Published by rudy Date posted on February 23, 2018

By: Ben O. de Vera – Reporter / @bendeveraINQ Philippine Daily Inquirer, Feb 23, 2018

Five hours daily is what Celest Colina spends on the road to report for work in Makati City and to get home in a subdivision near Fairview in Quezon City.

She takes four different modes of transportation—an FX van, jeepney, tricycle and a commuter train—in this daily grind, shelling out P200 daily.

“It’s really exhausting to be a commuter,” said Colina, 28, a social media worker. “The time spent on the road I could have spent with my 3-year-old daughter.”

Her officemate, Dennis Maliwanag, drives a car to report for work and to get home in the same area in Quezon City (a total distance of about 60 kilometers), also spending five hours on the road. Gasoline costs him P1,500 every five days.

They are among the millions of residents suffering from the worsening traffic congestion in Metro Manila that now costs at least P3.5 billion in lost opportunities per day.

The huge cost for 2017 due to traffic congestion was presented on Thursday by the Japan International Cooperation Agency (Jica) at the 36th Joint Meeting of the Japan-Philippines Economic Cooperation Committees in Makati.

“The traffic situation is really bad. It’s an understatement,” Transportation Secretary Arthur Tugade said of the cost of congestion.

“I still feel there are solutions that can address the problem of MRT (Metro Rail Transit),” Tugade said, referring to the procurement of spare parts, tapping anew Sumitomo Corp. and its technical partner Mitsubishi Heavy Industries, and privatizing its operations.

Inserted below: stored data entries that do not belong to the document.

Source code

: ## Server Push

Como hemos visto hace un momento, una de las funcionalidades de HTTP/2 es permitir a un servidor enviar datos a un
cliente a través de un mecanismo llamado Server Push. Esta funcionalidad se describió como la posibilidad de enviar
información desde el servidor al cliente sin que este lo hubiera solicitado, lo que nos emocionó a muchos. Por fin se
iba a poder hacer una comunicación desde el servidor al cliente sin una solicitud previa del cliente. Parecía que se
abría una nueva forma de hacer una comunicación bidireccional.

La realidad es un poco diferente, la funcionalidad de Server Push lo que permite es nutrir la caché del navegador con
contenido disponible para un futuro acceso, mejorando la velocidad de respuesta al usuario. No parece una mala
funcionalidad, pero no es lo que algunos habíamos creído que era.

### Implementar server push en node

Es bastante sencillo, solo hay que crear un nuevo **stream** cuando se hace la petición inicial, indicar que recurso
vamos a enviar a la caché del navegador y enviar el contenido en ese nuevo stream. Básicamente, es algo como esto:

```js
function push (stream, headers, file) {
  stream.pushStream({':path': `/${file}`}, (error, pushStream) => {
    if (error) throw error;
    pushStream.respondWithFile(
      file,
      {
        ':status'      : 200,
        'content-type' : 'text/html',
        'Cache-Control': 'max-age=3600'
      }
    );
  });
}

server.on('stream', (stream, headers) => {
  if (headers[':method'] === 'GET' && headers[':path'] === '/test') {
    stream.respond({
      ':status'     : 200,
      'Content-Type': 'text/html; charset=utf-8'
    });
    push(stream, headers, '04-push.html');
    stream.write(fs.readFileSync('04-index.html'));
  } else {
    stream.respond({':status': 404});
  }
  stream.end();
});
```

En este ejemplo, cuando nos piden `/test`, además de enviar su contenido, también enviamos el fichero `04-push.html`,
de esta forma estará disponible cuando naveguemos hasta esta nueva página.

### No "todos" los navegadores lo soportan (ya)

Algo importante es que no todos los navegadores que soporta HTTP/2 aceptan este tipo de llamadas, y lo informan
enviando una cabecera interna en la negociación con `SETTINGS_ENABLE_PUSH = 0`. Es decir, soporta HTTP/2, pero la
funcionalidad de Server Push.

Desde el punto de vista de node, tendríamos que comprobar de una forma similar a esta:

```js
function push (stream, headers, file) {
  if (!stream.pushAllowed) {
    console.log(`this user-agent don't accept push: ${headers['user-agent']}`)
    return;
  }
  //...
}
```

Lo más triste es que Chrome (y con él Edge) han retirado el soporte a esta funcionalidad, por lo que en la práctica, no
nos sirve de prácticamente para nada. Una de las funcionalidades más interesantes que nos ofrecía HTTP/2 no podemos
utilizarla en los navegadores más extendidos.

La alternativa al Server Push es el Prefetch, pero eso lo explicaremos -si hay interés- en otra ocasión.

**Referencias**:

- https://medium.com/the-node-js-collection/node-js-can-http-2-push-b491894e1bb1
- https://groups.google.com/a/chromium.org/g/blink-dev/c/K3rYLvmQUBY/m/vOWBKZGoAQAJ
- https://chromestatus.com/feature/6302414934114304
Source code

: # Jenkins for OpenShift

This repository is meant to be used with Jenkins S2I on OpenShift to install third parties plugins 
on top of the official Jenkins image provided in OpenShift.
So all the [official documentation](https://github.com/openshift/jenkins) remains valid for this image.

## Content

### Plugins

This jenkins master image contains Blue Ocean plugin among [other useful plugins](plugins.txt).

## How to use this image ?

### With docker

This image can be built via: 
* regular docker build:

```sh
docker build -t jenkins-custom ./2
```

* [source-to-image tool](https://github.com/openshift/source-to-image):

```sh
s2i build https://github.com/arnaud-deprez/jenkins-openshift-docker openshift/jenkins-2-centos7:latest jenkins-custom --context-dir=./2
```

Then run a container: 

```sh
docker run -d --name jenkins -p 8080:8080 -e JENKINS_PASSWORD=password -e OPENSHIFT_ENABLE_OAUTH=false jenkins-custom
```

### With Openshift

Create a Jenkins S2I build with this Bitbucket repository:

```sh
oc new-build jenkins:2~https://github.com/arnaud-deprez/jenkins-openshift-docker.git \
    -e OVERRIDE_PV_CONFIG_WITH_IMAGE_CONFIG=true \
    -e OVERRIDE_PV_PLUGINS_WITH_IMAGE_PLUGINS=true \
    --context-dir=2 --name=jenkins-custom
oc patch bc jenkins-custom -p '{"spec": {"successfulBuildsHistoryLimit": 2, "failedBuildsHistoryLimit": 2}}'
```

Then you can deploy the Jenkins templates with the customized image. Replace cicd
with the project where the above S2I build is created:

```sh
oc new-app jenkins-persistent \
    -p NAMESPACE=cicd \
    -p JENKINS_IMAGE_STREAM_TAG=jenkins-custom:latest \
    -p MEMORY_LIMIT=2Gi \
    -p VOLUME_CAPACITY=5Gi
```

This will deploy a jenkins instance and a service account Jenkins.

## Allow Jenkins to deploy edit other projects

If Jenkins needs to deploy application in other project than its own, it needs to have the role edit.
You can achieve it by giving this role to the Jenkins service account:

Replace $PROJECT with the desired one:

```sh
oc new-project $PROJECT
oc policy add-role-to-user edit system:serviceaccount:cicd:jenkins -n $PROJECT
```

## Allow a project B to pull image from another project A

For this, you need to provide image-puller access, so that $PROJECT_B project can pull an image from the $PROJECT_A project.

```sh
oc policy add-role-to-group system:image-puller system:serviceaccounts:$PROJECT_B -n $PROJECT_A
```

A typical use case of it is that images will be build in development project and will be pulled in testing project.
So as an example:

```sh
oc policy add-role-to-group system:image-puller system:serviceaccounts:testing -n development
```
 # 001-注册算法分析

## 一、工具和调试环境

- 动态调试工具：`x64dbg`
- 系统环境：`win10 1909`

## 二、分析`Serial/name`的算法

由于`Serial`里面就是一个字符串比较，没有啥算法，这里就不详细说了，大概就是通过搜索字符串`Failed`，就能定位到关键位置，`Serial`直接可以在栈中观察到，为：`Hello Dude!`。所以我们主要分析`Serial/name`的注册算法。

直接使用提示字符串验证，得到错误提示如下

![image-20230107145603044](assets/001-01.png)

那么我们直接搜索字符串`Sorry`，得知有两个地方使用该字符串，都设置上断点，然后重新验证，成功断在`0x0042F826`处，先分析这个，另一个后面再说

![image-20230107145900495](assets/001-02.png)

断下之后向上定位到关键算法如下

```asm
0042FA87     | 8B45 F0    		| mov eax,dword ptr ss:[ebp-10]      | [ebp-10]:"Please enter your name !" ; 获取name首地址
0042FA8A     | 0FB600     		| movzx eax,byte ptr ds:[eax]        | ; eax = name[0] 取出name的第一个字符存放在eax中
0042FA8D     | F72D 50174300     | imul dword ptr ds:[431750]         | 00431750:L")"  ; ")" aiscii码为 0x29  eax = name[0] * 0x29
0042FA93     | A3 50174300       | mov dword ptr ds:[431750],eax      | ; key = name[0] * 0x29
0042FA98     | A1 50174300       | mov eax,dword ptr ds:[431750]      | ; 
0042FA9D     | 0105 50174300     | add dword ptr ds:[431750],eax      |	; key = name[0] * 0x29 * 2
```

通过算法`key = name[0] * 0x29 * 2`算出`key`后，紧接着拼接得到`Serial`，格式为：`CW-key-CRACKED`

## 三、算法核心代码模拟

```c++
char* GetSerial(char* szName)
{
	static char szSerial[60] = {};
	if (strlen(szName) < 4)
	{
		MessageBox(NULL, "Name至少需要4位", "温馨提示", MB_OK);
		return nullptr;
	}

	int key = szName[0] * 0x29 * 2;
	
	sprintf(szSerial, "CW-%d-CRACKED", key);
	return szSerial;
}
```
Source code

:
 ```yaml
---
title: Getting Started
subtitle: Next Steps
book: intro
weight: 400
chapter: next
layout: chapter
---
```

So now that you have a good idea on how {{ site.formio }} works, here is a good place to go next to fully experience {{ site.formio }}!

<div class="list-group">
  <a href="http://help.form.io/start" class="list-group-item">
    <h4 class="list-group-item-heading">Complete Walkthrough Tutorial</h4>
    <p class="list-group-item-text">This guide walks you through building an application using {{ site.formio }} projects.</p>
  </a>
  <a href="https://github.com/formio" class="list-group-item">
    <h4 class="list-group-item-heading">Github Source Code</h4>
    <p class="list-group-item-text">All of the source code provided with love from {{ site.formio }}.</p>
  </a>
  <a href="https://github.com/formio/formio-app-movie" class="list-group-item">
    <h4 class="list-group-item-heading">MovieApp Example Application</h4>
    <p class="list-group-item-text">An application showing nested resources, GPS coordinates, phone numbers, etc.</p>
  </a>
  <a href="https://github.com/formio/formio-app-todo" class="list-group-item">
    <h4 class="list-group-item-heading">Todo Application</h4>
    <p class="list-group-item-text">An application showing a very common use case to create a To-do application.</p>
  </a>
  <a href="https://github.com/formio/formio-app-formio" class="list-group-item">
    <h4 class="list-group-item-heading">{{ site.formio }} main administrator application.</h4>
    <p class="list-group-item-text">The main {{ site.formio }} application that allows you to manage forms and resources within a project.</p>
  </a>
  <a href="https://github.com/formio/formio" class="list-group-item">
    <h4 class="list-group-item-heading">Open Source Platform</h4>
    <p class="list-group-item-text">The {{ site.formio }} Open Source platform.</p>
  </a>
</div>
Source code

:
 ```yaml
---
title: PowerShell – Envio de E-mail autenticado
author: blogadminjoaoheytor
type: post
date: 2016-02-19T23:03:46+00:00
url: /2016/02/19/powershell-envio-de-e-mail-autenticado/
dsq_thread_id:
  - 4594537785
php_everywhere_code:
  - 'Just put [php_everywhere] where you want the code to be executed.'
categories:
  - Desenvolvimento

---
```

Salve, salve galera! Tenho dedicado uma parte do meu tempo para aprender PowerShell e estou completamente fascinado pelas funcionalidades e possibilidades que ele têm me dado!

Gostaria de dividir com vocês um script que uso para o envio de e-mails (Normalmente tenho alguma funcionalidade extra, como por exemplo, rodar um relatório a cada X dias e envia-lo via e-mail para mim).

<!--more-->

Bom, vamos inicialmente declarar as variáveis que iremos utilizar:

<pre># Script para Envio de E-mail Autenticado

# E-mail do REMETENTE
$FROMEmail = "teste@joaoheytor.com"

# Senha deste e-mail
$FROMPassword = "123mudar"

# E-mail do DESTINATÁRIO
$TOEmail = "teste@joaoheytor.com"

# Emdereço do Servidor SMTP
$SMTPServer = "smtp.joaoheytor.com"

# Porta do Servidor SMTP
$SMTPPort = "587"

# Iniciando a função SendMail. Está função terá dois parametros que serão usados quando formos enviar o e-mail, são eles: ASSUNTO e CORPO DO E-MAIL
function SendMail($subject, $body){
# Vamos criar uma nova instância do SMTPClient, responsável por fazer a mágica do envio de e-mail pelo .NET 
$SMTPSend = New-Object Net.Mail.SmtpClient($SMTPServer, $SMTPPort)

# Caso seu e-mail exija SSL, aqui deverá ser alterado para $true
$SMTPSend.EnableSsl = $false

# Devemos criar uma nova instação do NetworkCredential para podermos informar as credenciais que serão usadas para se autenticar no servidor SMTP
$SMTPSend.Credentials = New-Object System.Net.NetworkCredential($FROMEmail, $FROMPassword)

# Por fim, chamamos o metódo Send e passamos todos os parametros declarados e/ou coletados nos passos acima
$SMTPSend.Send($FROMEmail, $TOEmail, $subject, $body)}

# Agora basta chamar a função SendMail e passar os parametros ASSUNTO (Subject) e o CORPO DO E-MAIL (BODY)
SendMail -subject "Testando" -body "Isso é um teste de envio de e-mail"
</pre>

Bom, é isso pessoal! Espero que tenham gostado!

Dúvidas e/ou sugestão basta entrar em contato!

The MRT 3 line on Edsa has been plagued with technical problems, grounding trains and adding to the woes of commuters in Metro Manila.

Tugade said the Department of Transportation was in talks with Metro Pacific Investments Corp., which had offered to take over the operations and rehabilitation of MRT 3.

Susumu Ito, Jica Philippines chief representative, said the cost of congestion highlighted the need for new and modern infrastructure to ease the traffic situation.

16M residents by 2025

At P3.5 billion, the cost in 2017 is higher than the estimated P2.4 billion for 2012, which was later included in the Mega Manila transport road map approved by the government in 2014.

“Metro Manila’s population in 2015 was almost 13 million people; Bulacan, Rizal, Laguna and Cavite [combined], almost

11 million. So Mega Manila [in 2015], 24 million people,” Ito said.

By 2025, Metro Manila’s population would be 16 million and that of Mega Manila, including Bulacan, Laguna, Rizal and Cavite, would be 38 million.

“So Mega Manila will be larger,” Ito said. “It will be one of the largest cities in the world.”

As a consequence, the metropolis will be more congested, while the four surrounding provinces will “see more rapid growth,” he said.

Ito said the Japanese government was “fully supportive” of the Duterte administration’s ambitious “Build, Build, Build” infrastructure program to help ease the congestion.

Under the program, the government plans to roll out 75 “game-changing” projects, with about half targeted to be finished within President Duterte’s term.

A total of more than P8 trillion would be spent on hard and modern infrastructure until 2022 to usher in “the golden age of infrastructure” after years of neglect, the administration said.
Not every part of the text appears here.